Exercise goal. Look through the entries below and extract exactly the lines from the one containing "2010 o compilador" through the one containing "2008 o compilador", ends included.

Dataset records.
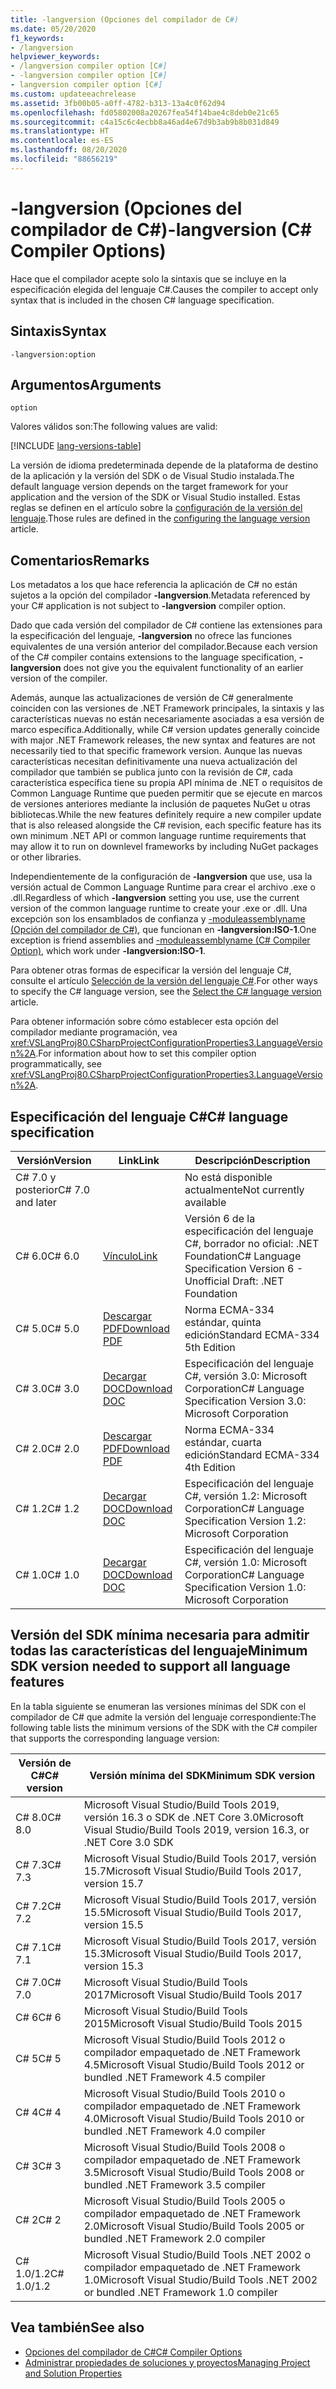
 ```yaml
---
title: -langversion (Opciones del compilador de C#)
ms.date: 05/20/2020
f1_keywords:
- /langversion
helpviewer_keywords:
- /langversion compiler option [C#]
- -langversion compiler option [C#]
- langversion compiler option [C#]
ms.custom: updateeachrelease
ms.assetid: 3fb00b05-a0ff-4782-b313-13a4c0f62d94
ms.openlocfilehash: fd05802008a20267fea54f14bae4c8deb0e21c65
ms.sourcegitcommit: c4a15c6c4ecbb8a46ad4e67d9b3ab9b8b031d849
ms.translationtype: HT
ms.contentlocale: es-ES
ms.lasthandoff: 08/20/2020
ms.locfileid: "88656219"
---
```

# <a name="-langversion-c-compiler-options"></a><span data-ttu-id="34c35-102">-langversion (Opciones del compilador de C#)</span><span class="sxs-lookup"><span data-stu-id="34c35-102">-langversion (C# Compiler Options)</span></span>

<span data-ttu-id="34c35-103">Hace que el compilador acepte solo la sintaxis que se incluye en la especificación elegida del lenguaje C#.</span><span class="sxs-lookup"><span data-stu-id="34c35-103">Causes the compiler to accept only syntax that is included in the chosen C# language specification.</span></span>

## <a name="syntax"></a><span data-ttu-id="34c35-104">Sintaxis</span><span class="sxs-lookup"><span data-stu-id="34c35-104">Syntax</span></span>

```console
-langversion:option
```

## <a name="arguments"></a><span data-ttu-id="34c35-105">Argumentos</span><span class="sxs-lookup"><span data-stu-id="34c35-105">Arguments</span></span>

`option`

<span data-ttu-id="34c35-106">Valores válidos son:</span><span class="sxs-lookup"><span data-stu-id="34c35-106">The following values are valid:</span></span>

[!INCLUDE [lang-versions-table](../includes/langversion-table.md)]

<span data-ttu-id="34c35-107">La versión de idioma predeterminada depende de la plataforma de destino de la aplicación y la versión del SDK o de Visual Studio instalada.</span><span class="sxs-lookup"><span data-stu-id="34c35-107">The default language version depends on the target framework for your application and the version of the SDK or Visual Studio installed.</span></span> <span data-ttu-id="34c35-108">Estas reglas se definen en el artículo sobre la [configuración de la versión del lenguaje](../configure-language-version.md#defaults).</span><span class="sxs-lookup"><span data-stu-id="34c35-108">Those rules are defined in the [configuring the language version](../configure-language-version.md#defaults) article.</span></span>

## <a name="remarks"></a><span data-ttu-id="34c35-109">Comentarios</span><span class="sxs-lookup"><span data-stu-id="34c35-109">Remarks</span></span>

<span data-ttu-id="34c35-110">Los metadatos a los que hace referencia la aplicación de C# no están sujetos a la opción del compilador **-langversion**.</span><span class="sxs-lookup"><span data-stu-id="34c35-110">Metadata referenced by your C# application is not subject to **-langversion** compiler option.</span></span>

<span data-ttu-id="34c35-111">Dado que cada versión del compilador de C# contiene las extensiones para la especificación del lenguaje, **-langversion** no ofrece las funciones equivalentes de una versión anterior del compilador.</span><span class="sxs-lookup"><span data-stu-id="34c35-111">Because each version of the C# compiler contains extensions to the language specification, **-langversion** does not give you the equivalent functionality of an earlier version of the compiler.</span></span>

<span data-ttu-id="34c35-112">Además, aunque las actualizaciones de versión de C# generalmente coinciden con las versiones de .NET Framework principales, la sintaxis y las características nuevas no están necesariamente asociadas a esa versión de marco específica.</span><span class="sxs-lookup"><span data-stu-id="34c35-112">Additionally, while C# version updates generally coincide with major .NET Framework releases, the new syntax and features are not necessarily tied to that specific framework version.</span></span> <span data-ttu-id="34c35-113">Aunque las nuevas características necesitan definitivamente una nueva actualización del compilador que también se publica junto con la revisión de C#, cada característica específica tiene su propia API mínima de .NET o requisitos de Common Language Runtime que pueden permitir que se ejecute en marcos de versiones anteriores mediante la inclusión de paquetes NuGet u otras bibliotecas.</span><span class="sxs-lookup"><span data-stu-id="34c35-113">While the new features definitely require a new compiler update that is also released alongside the C# revision, each specific feature has its own minimum .NET API or common language runtime requirements that may allow it to run on downlevel frameworks by including NuGet packages or other libraries.</span></span>

<span data-ttu-id="34c35-114">Independientemente de la configuración de **-langversion** que use, usa la versión actual de Common Language Runtime para crear el archivo .exe o .dll.</span><span class="sxs-lookup"><span data-stu-id="34c35-114">Regardless of which **-langversion** setting you use, use the current version of the common language runtime to create your .exe or .dll.</span></span> <span data-ttu-id="34c35-115">Una excepción son los ensamblados de confianza y [-moduleassemblyname (Opción del compilador de C#)](./moduleassemblyname-compiler-option.md), que funcionan en **-langversion:ISO-1**.</span><span class="sxs-lookup"><span data-stu-id="34c35-115">One exception is friend assemblies and [-moduleassemblyname (C# Compiler Option)](./moduleassemblyname-compiler-option.md), which work under **-langversion:ISO-1**.</span></span>

<span data-ttu-id="34c35-116">Para obtener otras formas de especificar la versión del lenguaje C#, consulte el artículo [Selección de la versión del lenguaje C#](../configure-language-version.md).</span><span class="sxs-lookup"><span data-stu-id="34c35-116">For other ways to specify the C# language version, see the [Select the C# language version](../configure-language-version.md) article.</span></span>

<span data-ttu-id="34c35-117">Para obtener información sobre cómo establecer esta opción del compilador mediante programación, vea <xref:VSLangProj80.CSharpProjectConfigurationProperties3.LanguageVersion%2A>.</span><span class="sxs-lookup"><span data-stu-id="34c35-117">For information about how to set this compiler option programmatically, see <xref:VSLangProj80.CSharpProjectConfigurationProperties3.LanguageVersion%2A>.</span></span>

## <a name="c-language-specification"></a><span data-ttu-id="34c35-118">Especificación del lenguaje C#</span><span class="sxs-lookup"><span data-stu-id="34c35-118">C# language specification</span></span>

| <span data-ttu-id="34c35-119">Versión</span><span class="sxs-lookup"><span data-stu-id="34c35-119">Version</span></span>          | <span data-ttu-id="34c35-120">Link</span><span class="sxs-lookup"><span data-stu-id="34c35-120">Link</span></span>                       | <span data-ttu-id="34c35-121">Descripción</span><span class="sxs-lookup"><span data-stu-id="34c35-121">Description</span></span>                                                             |
|------------------|----------------------------|-------------------------------------------------------------------------|
| <span data-ttu-id="34c35-122">C# 7.0 y posterior</span><span class="sxs-lookup"><span data-stu-id="34c35-122">C# 7.0 and later</span></span> |                            | <span data-ttu-id="34c35-123">No está disponible actualmente</span><span class="sxs-lookup"><span data-stu-id="34c35-123">Not currently available</span></span>                                                 |
| <span data-ttu-id="34c35-124">C# 6.0</span><span class="sxs-lookup"><span data-stu-id="34c35-124">C# 6.0</span></span>           | <span data-ttu-id="34c35-125">[Vínculo][csharp-6]</span><span class="sxs-lookup"><span data-stu-id="34c35-125">[Link][csharp-6]</span></span>           | <span data-ttu-id="34c35-126">Versión 6 de la especificación del lenguaje C#, borrador no oficial: .NET Foundation</span><span class="sxs-lookup"><span data-stu-id="34c35-126">C# Language Specification Version 6 - Unofficial Draft: .NET Foundation</span></span> |
| <span data-ttu-id="34c35-127">C# 5.0</span><span class="sxs-lookup"><span data-stu-id="34c35-127">C# 5.0</span></span>           | <span data-ttu-id="34c35-128">[Descargar PDF][csharp-5]</span><span class="sxs-lookup"><span data-stu-id="34c35-128">[Download PDF][csharp-5]</span></span>   | <span data-ttu-id="34c35-129">Norma ECMA-334 estándar, quinta edición</span><span class="sxs-lookup"><span data-stu-id="34c35-129">Standard ECMA-334 5th Edition</span></span>                                           |
| <span data-ttu-id="34c35-130">C# 3.0</span><span class="sxs-lookup"><span data-stu-id="34c35-130">C# 3.0</span></span>           | <span data-ttu-id="34c35-131">[Decargar DOC][csharp-3]</span><span class="sxs-lookup"><span data-stu-id="34c35-131">[Download DOC][csharp-3]</span></span>   | <span data-ttu-id="34c35-132">Especificación del lenguaje C#, versión 3.0: Microsoft Corporation</span><span class="sxs-lookup"><span data-stu-id="34c35-132">C# Language Specification Version 3.0: Microsoft Corporation</span></span>            |
| <span data-ttu-id="34c35-133">C# 2.0</span><span class="sxs-lookup"><span data-stu-id="34c35-133">C# 2.0</span></span>           | <span data-ttu-id="34c35-134">[Descargar PDF][csharp-2]</span><span class="sxs-lookup"><span data-stu-id="34c35-134">[Download PDF][csharp-2]</span></span>   | <span data-ttu-id="34c35-135">Norma ECMA-334 estándar, cuarta edición</span><span class="sxs-lookup"><span data-stu-id="34c35-135">Standard ECMA-334 4th Edition</span></span>                                           |
| <span data-ttu-id="34c35-136">C# 1.2</span><span class="sxs-lookup"><span data-stu-id="34c35-136">C# 1.2</span></span>           | <span data-ttu-id="34c35-137">[Decargar DOC][csharp-1.2]</span><span class="sxs-lookup"><span data-stu-id="34c35-137">[Download DOC][csharp-1.2]</span></span> | <span data-ttu-id="34c35-138">Especificación del lenguaje C#, versión 1.2: Microsoft Corporation</span><span class="sxs-lookup"><span data-stu-id="34c35-138">C# Language Specification Version 1.2: Microsoft Corporation</span></span>            |
| <span data-ttu-id="34c35-139">C# 1.0</span><span class="sxs-lookup"><span data-stu-id="34c35-139">C# 1.0</span></span>           | <span data-ttu-id="34c35-140">[Decargar DOC][csharp-1]</span><span class="sxs-lookup"><span data-stu-id="34c35-140">[Download DOC][csharp-1]</span></span>   | <span data-ttu-id="34c35-141">Especificación del lenguaje C#, versión 1.0: Microsoft Corporation</span><span class="sxs-lookup"><span data-stu-id="34c35-141">C# Language Specification Version 1.0: Microsoft Corporation</span></span>            |

[csharp-6]: /dotnet/csharp/language-reference/language-specification/introduction
[csharp-5]: https://www.ecma-international.org/publications/files/ECMA-ST/ECMA-334.pdf
[csharp-3]: https://download.microsoft.com/download/3/8/8/388e7205-bc10-4226-b2a8-75351c669b09/CSharp%20Language%20Specification.doc
[csharp-2]: https://www.ecma-international.org/publications/files/ECMA-ST-ARCH/ECMA-334%204th%20edition%20June%202006.pdf
[csharp-1.2]: https://www.ecma-international.org/publications/files/ECMA-ST-ARCH/ECMA-334%202nd%20edition%20December%202002.pdf
[csharp-1]: https://www.ecma-international.org/publications/files/ECMA-ST-ARCH/ECMA-334%201st%20edition%20December%202001.pdf

## <a name="minimum-sdk-version-needed-to-support-all-language-features"></a><span data-ttu-id="34c35-142">Versión del SDK mínima necesaria para admitir todas las características del lenguaje</span><span class="sxs-lookup"><span data-stu-id="34c35-142">Minimum SDK version needed to support all language features</span></span>

<span data-ttu-id="34c35-143">En la tabla siguiente se enumeran las versiones mínimas del SDK con el compilador de C# que admite la versión del lenguaje correspondiente:</span><span class="sxs-lookup"><span data-stu-id="34c35-143">The following table lists the minimum versions of the SDK with the C# compiler that supports the corresponding language version:</span></span>

| <span data-ttu-id="34c35-144">Versión de C#</span><span class="sxs-lookup"><span data-stu-id="34c35-144">C# version</span></span> | <span data-ttu-id="34c35-145">Versión mínima del SDK</span><span class="sxs-lookup"><span data-stu-id="34c35-145">Minimum SDK version</span></span>                                                                  |
|------------|--------------------------------------------------------------------------------------|
| <span data-ttu-id="34c35-146">C# 8.0</span><span class="sxs-lookup"><span data-stu-id="34c35-146">C# 8.0</span></span>     | <span data-ttu-id="34c35-147">Microsoft Visual Studio/Build Tools 2019, versión 16.3 o SDK de .NET Core 3.0</span><span class="sxs-lookup"><span data-stu-id="34c35-147">Microsoft Visual Studio/Build Tools 2019, version 16.3, or .NET Core 3.0 SDK</span></span>         |
| <span data-ttu-id="34c35-148">C# 7.3</span><span class="sxs-lookup"><span data-stu-id="34c35-148">C# 7.3</span></span>     | <span data-ttu-id="34c35-149">Microsoft Visual Studio/Build Tools 2017, versión 15.7</span><span class="sxs-lookup"><span data-stu-id="34c35-149">Microsoft Visual Studio/Build Tools 2017, version 15.7</span></span>                               |
| <span data-ttu-id="34c35-150">C# 7.2</span><span class="sxs-lookup"><span data-stu-id="34c35-150">C# 7.2</span></span>     | <span data-ttu-id="34c35-151">Microsoft Visual Studio/Build Tools 2017, versión 15.5</span><span class="sxs-lookup"><span data-stu-id="34c35-151">Microsoft Visual Studio/Build Tools 2017, version 15.5</span></span>                               |
| <span data-ttu-id="34c35-152">C# 7.1</span><span class="sxs-lookup"><span data-stu-id="34c35-152">C# 7.1</span></span>     | <span data-ttu-id="34c35-153">Microsoft Visual Studio/Build Tools 2017, versión 15.3</span><span class="sxs-lookup"><span data-stu-id="34c35-153">Microsoft Visual Studio/Build Tools 2017, version 15.3</span></span>                               |
| <span data-ttu-id="34c35-154">C# 7.0</span><span class="sxs-lookup"><span data-stu-id="34c35-154">C# 7.0</span></span>     | <span data-ttu-id="34c35-155">Microsoft Visual Studio/Build Tools 2017</span><span class="sxs-lookup"><span data-stu-id="34c35-155">Microsoft Visual Studio/Build Tools 2017</span></span>                                             |
| <span data-ttu-id="34c35-156">C# 6</span><span class="sxs-lookup"><span data-stu-id="34c35-156">C# 6</span></span>       | <span data-ttu-id="34c35-157">Microsoft Visual Studio/Build Tools 2015</span><span class="sxs-lookup"><span data-stu-id="34c35-157">Microsoft Visual Studio/Build Tools 2015</span></span>                                             |
| <span data-ttu-id="34c35-158">C# 5</span><span class="sxs-lookup"><span data-stu-id="34c35-158">C# 5</span></span>       | <span data-ttu-id="34c35-159">Microsoft Visual Studio/Build Tools 2012 o compilador empaquetado de .NET Framework 4.5</span><span class="sxs-lookup"><span data-stu-id="34c35-159">Microsoft Visual Studio/Build Tools 2012 or bundled .NET Framework 4.5 compiler</span></span>      |
| <span data-ttu-id="34c35-160">C# 4</span><span class="sxs-lookup"><span data-stu-id="34c35-160">C# 4</span></span>       | <span data-ttu-id="34c35-161">Microsoft Visual Studio/Build Tools 2010 o compilador empaquetado de .NET Framework 4.0</span><span class="sxs-lookup"><span data-stu-id="34c35-161">Microsoft Visual Studio/Build Tools 2010 or bundled .NET Framework 4.0 compiler</span></span>      |
| <span data-ttu-id="34c35-162">C# 3</span><span class="sxs-lookup"><span data-stu-id="34c35-162">C# 3</span></span>       | <span data-ttu-id="34c35-163">Microsoft Visual Studio/Build Tools 2008 o compilador empaquetado de .NET Framework 3.5</span><span class="sxs-lookup"><span data-stu-id="34c35-163">Microsoft Visual Studio/Build Tools 2008 or bundled .NET Framework 3.5 compiler</span></span>      |
| <span data-ttu-id="34c35-164">C# 2</span><span class="sxs-lookup"><span data-stu-id="34c35-164">C# 2</span></span>       | <span data-ttu-id="34c35-165">Microsoft Visual Studio/Build Tools 2005 o compilador empaquetado de .NET Framework 2.0</span><span class="sxs-lookup"><span data-stu-id="34c35-165">Microsoft Visual Studio/Build Tools 2005 or bundled .NET Framework 2.0 compiler</span></span>      |
| <span data-ttu-id="34c35-166">C# 1.0/1.2</span><span class="sxs-lookup"><span data-stu-id="34c35-166">C# 1.0/1.2</span></span> | <span data-ttu-id="34c35-167">Microsoft Visual Studio/Build Tools .NET 2002 o compilador empaquetado de .NET Framework 1.0</span><span class="sxs-lookup"><span data-stu-id="34c35-167">Microsoft Visual Studio/Build Tools .NET 2002 or bundled .NET Framework 1.0 compiler</span></span> |

## <a name="see-also"></a><span data-ttu-id="34c35-168">Vea también</span><span class="sxs-lookup"><span data-stu-id="34c35-168">See also</span></span>

- [<span data-ttu-id="34c35-169">Opciones del compilador de C#</span><span class="sxs-lookup"><span data-stu-id="34c35-169">C# Compiler Options</span></span>](index.md)
- [<span data-ttu-id="34c35-170">Administrar propiedades de soluciones y proyectos</span><span class="sxs-lookup"><span data-stu-id="34c35-170">Managing Project and Solution Properties</span></span>](/visualstudio/ide/managing-project-and-solution-properties)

Problem solution.
| <span data-ttu-id="34c35-160">C# 4</span><span class="sxs-lookup"><span data-stu-id="34c35-160">C# 4</span></span>       | <span data-ttu-id="34c35-161">Microsoft Visual Studio/Build Tools 2010 o compilador empaquetado de .NET Framework 4.0</span><span class="sxs-lookup"><span data-stu-id="34c35-161">Microsoft Visual Studio/Build Tools 2010 or bundled .NET Framework 4.0 compiler</span></span>      |
| <span data-ttu-id="34c35-162">C# 3</span><span class="sxs-lookup"><span data-stu-id="34c35-162">C# 3</span></span>       | <span data-ttu-id="34c35-163">Microsoft Visual Studio/Build Tools 2008 o compilador empaquetado de .NET Framework 3.5</span><span class="sxs-lookup"><span data-stu-id="34c35-163">Microsoft Visual Studio/Build Tools 2008 or bundled .NET Framework 3.5 compiler</span></span>      |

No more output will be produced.